CAMBI DI RUOLO E MODELLI

Da bambino in Italia è cresciuto con il mito di Kaká, oggi i suoi modelli sono altri: “Gundogan, De Bruyne, Vidal, de Jong e Barella. Guardo sempre tanto calcio, sia quello italiano che quello spagnolo o inglese. Ma la Serie A mi è sempre piaciuta. Non ci sono tanti centrocampisti che segnano e difendono allo stesso tempo, io cerco di farlo al meglio”. Ora Giuliano esulta con l’8, ma ha un passato da numero 10. “Ho iniziato da trequartista, ma è un ruolo che non esiste più, allora sono arretrato un po’. Ho giocato a due, anche se da centrocampista difensivo non mi piace tanto. Mi piace attaccare e segnare, ci riesco anche di testa nonostante non sia tanto alto”.

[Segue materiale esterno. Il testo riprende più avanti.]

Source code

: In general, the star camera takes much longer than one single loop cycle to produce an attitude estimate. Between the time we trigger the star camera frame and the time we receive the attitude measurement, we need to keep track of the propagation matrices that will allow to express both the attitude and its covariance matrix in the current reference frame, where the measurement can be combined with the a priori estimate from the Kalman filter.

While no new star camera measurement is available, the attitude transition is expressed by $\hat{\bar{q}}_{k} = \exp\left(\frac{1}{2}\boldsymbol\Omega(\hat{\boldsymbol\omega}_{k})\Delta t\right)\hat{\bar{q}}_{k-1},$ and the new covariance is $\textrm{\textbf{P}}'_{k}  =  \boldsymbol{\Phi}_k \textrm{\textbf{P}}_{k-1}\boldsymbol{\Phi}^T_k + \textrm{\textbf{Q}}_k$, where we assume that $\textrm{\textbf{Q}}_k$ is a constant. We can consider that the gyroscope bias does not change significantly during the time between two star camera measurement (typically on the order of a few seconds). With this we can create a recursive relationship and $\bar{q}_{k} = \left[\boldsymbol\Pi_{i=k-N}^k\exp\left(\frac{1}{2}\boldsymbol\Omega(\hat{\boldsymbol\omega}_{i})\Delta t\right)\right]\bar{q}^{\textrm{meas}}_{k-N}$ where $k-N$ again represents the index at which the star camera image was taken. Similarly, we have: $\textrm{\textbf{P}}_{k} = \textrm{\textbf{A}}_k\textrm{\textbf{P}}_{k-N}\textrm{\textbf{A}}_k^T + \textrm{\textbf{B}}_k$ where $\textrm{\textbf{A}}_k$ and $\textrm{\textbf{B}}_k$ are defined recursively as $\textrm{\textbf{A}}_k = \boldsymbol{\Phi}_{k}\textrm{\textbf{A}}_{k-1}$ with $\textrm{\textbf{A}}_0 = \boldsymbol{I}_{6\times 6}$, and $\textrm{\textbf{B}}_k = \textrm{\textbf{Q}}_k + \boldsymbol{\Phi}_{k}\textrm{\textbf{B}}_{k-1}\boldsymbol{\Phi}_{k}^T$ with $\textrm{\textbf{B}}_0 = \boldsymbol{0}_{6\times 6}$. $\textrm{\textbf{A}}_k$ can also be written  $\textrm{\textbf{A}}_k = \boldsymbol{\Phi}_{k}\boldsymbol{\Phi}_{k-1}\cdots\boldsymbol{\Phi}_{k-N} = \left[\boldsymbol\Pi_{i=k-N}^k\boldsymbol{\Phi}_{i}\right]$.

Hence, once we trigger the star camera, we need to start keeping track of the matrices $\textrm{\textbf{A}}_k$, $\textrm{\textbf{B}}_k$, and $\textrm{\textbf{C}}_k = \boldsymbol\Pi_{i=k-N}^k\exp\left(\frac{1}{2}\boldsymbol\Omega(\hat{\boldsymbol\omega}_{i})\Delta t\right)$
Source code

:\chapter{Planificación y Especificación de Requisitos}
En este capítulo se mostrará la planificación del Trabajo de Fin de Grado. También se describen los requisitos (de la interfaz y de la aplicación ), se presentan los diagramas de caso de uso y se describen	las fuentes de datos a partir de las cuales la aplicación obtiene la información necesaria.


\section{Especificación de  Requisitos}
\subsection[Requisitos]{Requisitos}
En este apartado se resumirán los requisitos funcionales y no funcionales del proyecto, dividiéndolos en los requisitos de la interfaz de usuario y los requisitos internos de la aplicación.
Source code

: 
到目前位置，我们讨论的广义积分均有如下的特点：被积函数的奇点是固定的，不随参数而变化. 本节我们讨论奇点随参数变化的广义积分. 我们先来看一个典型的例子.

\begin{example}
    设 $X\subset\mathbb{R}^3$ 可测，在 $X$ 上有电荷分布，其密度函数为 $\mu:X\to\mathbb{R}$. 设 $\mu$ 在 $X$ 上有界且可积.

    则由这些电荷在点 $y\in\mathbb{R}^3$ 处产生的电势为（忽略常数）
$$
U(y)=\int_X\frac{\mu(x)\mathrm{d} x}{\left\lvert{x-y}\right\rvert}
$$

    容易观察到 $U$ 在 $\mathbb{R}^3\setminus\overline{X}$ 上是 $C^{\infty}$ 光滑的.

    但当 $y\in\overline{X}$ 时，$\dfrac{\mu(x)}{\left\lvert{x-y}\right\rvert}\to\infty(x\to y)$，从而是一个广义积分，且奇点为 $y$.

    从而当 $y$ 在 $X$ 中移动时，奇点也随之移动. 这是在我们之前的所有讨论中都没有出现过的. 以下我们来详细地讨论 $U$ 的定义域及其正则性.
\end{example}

Un volante mixto nel gergo argentino, un box to box per gli europei. “Cerco di dare una mano in difesa e di essere sempre presente quando arriviamo in area avversaria: c’è da fare un bello sforzo per andare e tornare, ma adesso si cercano questi centrocampisti qui”. Galoppo ha il doppio passaporto, importante per il mercato europeo, e sogna la chiamata di Scaloni: “Speriamo, sarebbe incredibile giocare con dei fenomeni come Paredes e De Paul”.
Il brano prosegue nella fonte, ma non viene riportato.